On Fri, Oct 30, 2015 at 1:12 PM, Michael Ryder <***@gmail.com> wrote:

> Wait a minute... vMotion is allowed to move VMs around, but then your
> backup software is expected to put them right back where they were found?
> Why would it matter? That... almost doesn't sound fair!
>
> By default, if vMotion is enabled, vCenter will determine where to place
> the VM when it is restored, based on performance of the VMware cluster.
>
> On Fri, Oct 30, 2015 at 8:33 AM, Adam Levin <***@gmail.com> wrote:
>
>> One of the issues we've been seeing with using NBU with the NetApp is
>> that while NBU can orchestrate the snapshot on the NetApp, it doesn't
>> catalog which VMs are on which datastores, so if a vMotion occurs and moves
>> a VM, and then a restore is required, someone has to go hunt for it.
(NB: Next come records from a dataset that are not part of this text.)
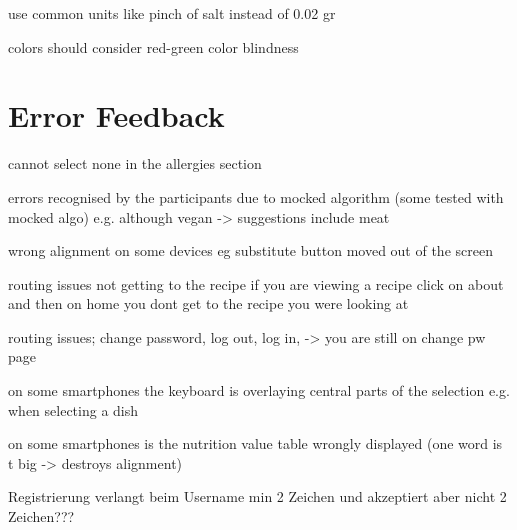 use common units like pinch of salt instead of 0.02 gr
        
        colors should consider red-green color blindness

\section{Error Feedback}


cannot select none in the allergies section

errors recognised by the participants due to mocked algorithm (some tested with mocked algo) e.g. although vegan -> suggestions include meat

wrong alignment on some devices eg substitute button moved out of the screen


routing issues not getting to the recipe if you are viewing a recipe click on about and then on home you dont get to the recipe you were looking at

routing issues; change password, log out, log in, -> you are still on change pw page

on some smartphones the keyboard is overlaying central parts of the selection e.g. when selecting a dish

on some smartphones is the nutrition value table wrongly displayed (one word is t big -> destroys alignment)

Registrierung verlangt beim Username min 2 Zeichen und akzeptiert aber nicht 2 Zeichen???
I
>> have not experienced this myself, because I'm not operationally in charge
>> of the restore process, but I'm told it's a pain. :)
>>
>> -Adam
>>
>> On Fri, Oct 30, 2015 at 8:29 AM, Jim Ennis <***@ucf.edu> wrote:
>>
>>> We use Netbackup to do API backups of 95% of our virtual machines
>>> (VMWARE) down here, in part since our storage backend is Netapp based and
>>> has some support for snapshotting/backups.
>>>
>>>
>>>
>>> We add an attribute to the VMWARE host description that allows it to use
>>> the API backup and it all happens in the background and works well.
>>>
>>>
>>>
>>> Jim Ennis
>>>
>>> Director Systems and Operations
>>>
>>> University of Central Florida
>>>
>>> 12716 Pegasus Drive
>>>
>>> CSB 308
>>>
>>> Orlando, FL 32816
>>>
>>>
>>>
>>> E-mail: ***@ucf.edu
>>>
>>> Voice: 407-823-1701
>>>
>>> Fax: 407-882-9017
>>>
>>>
>>>
>>> *From:* tech-***@lists.lopsa.org [mailto:
>>> tech-***@lists.lopsa.org] *On Behalf Of *Adam Levin
>>> *Sent:* Thursday, October 29, 2015 5:28 PM
>>> *To:* Michael Ryder <***@gmail.com>
>>> *Cc:* ***@lists.lopsa.org
>>> *Subject:* Re: [lopsa-tech] backing up your VMs
>>>
>>>
>>>
>>> Honestly, NBU isn't a bad product. It's been around a long time, and if
>>> you use it in the traditional backup and recovery sense, it works quite
>>> well. Its database doesn't scale the way DB2 does, naturally.
>>>
>>>
>>>
>>> When we were rebuilding our datacenters 6 years ago, TSM was in the
>>> running. We got the new version in to test, and a specialist from IBM came
>>> in to configure it in our lab. By the end of the five days, it still
>>> wasn't working. NBU was set up and running in about 2 hours. It's not
>>> nearly as powerful as a data management platform, and can't scale, but it's
>>> ridiculously simple compared to what TSM was.
>>>
>>>
>>>
>>> The other issue was that at the time, we were looking at dedupe tech and
>>> moving away from tape. TSM just wasn't there yet. NBU was pretty much
>>> leading at the time, especially with integration with dedup.
>>>
>>>
>>>
>>> And, to be clear, NBU is actually working great in our environment when
>>> we use it for traditional client-based backups. It's only the NetApp
>>> snapshot integration with VMWare that's lacking, but that's where we want
>>> to go.
>>>
>>>
>>>
>>> -Adam
>>>
>>>
>>>
>>> On Thu, Oct 29, 2015 at 5:05 PM, Michael Ryder <***@gmail.com>
>>> wrote:
>>>
>>> I haven't heard *anything* nice about NBU, sorry.
>>>
>>>
>>>
>>> Are you able to say why they dropped TSM? The DB2 backend
>>> implementation is much tighter now, so database update speed has been
>>> vastly improved along with stability. Also implemented in the past 6 years
>>> was incremental block-level backup and stable dedupe, which together cut
>>> backup times down by 75% and at least halved the space usage.
>>>
>>>
>>>
>>> I easily peg the Ethernet and FC infrastructure during block-level
>>> incremental image backups.
>>>
>>>
>>>
>>> Mike
>>>
>>>
>>>
>>> On Thursday, October 29, 2015, Adam Levin <***@gmail.com> wrote:
>>>
>>> Thanks, Mike. We were a TSM shop until we switched to NBU 6 years ago.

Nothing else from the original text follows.